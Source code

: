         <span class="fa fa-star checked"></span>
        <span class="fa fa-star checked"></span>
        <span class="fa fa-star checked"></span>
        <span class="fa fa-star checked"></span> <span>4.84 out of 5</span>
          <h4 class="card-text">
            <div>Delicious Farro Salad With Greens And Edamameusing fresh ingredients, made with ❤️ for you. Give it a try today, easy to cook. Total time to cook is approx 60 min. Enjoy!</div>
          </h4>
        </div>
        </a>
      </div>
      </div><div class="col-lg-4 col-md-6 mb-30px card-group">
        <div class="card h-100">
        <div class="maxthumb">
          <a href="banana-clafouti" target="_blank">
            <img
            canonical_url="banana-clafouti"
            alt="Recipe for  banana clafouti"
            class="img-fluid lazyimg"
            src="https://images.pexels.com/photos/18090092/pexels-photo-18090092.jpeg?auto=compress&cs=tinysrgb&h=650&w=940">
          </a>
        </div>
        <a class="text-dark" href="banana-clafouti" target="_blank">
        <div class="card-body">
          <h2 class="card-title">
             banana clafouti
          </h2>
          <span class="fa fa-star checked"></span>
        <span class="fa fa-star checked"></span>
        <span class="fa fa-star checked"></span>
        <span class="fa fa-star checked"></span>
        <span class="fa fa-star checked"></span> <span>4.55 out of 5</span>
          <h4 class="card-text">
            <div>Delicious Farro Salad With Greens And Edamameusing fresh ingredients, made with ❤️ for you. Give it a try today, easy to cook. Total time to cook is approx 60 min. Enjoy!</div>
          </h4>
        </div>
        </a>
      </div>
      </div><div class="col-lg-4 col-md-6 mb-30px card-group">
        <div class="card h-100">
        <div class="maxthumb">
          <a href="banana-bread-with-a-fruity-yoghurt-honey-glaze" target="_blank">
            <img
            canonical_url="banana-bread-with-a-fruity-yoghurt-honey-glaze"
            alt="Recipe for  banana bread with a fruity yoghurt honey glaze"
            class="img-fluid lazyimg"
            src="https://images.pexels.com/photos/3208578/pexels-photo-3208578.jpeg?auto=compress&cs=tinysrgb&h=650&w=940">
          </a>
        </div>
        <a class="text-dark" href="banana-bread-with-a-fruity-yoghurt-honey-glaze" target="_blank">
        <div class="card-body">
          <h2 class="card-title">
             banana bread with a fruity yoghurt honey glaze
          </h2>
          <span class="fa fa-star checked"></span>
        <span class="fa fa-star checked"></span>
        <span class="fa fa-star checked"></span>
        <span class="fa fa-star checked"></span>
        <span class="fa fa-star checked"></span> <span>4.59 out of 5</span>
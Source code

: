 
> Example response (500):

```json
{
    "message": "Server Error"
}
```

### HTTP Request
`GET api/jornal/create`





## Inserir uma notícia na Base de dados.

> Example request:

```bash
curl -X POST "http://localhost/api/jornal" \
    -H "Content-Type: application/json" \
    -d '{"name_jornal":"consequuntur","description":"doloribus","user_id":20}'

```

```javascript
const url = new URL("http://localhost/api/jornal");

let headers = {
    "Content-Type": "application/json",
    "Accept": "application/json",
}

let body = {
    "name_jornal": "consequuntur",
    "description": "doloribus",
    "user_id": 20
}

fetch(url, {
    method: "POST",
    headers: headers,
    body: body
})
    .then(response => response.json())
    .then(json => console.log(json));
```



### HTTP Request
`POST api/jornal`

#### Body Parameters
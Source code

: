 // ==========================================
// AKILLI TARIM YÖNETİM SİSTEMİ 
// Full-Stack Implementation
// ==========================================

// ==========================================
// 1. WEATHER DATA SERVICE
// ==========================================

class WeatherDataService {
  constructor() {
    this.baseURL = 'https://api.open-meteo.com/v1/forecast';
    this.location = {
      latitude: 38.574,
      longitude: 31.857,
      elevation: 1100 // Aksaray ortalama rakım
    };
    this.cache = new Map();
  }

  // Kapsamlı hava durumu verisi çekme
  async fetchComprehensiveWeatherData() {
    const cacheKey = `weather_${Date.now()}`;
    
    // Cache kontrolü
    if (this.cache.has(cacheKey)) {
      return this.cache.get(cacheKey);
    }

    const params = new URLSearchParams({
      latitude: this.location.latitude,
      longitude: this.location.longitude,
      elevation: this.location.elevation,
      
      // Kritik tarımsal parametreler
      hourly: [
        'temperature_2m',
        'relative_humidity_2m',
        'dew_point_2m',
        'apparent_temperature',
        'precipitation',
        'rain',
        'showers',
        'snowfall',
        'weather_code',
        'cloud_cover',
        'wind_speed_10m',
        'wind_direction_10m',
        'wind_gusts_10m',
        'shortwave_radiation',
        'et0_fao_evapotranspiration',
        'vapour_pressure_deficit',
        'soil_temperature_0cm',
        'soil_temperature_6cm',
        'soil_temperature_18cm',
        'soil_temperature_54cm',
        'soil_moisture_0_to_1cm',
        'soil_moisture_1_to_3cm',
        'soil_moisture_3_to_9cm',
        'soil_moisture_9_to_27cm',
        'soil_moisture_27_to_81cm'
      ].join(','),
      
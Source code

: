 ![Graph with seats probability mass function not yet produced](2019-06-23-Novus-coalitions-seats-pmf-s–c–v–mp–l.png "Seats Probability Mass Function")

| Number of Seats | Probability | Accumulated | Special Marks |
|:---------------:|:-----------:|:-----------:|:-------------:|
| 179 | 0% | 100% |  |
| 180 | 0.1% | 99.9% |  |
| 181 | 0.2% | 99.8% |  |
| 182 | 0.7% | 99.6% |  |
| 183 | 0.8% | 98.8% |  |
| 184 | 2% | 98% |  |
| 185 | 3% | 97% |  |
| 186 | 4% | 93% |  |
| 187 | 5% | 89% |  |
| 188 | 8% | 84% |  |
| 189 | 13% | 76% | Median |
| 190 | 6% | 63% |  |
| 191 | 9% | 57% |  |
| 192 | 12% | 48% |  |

━━━

__Problem details__
If a line of the entries holds the word "photo", copy it out.

__Exercise output__
            src="https://images.pexels.com/photos/18090092/pexels-photo-18090092.jpeg?auto=compress&cs=tinysrgb&h=650&w=940">
            src="https://images.pexels.com/photos/3208578/pexels-photo-3208578.jpeg?auto=compress&cs=tinysrgb&h=650&w=940">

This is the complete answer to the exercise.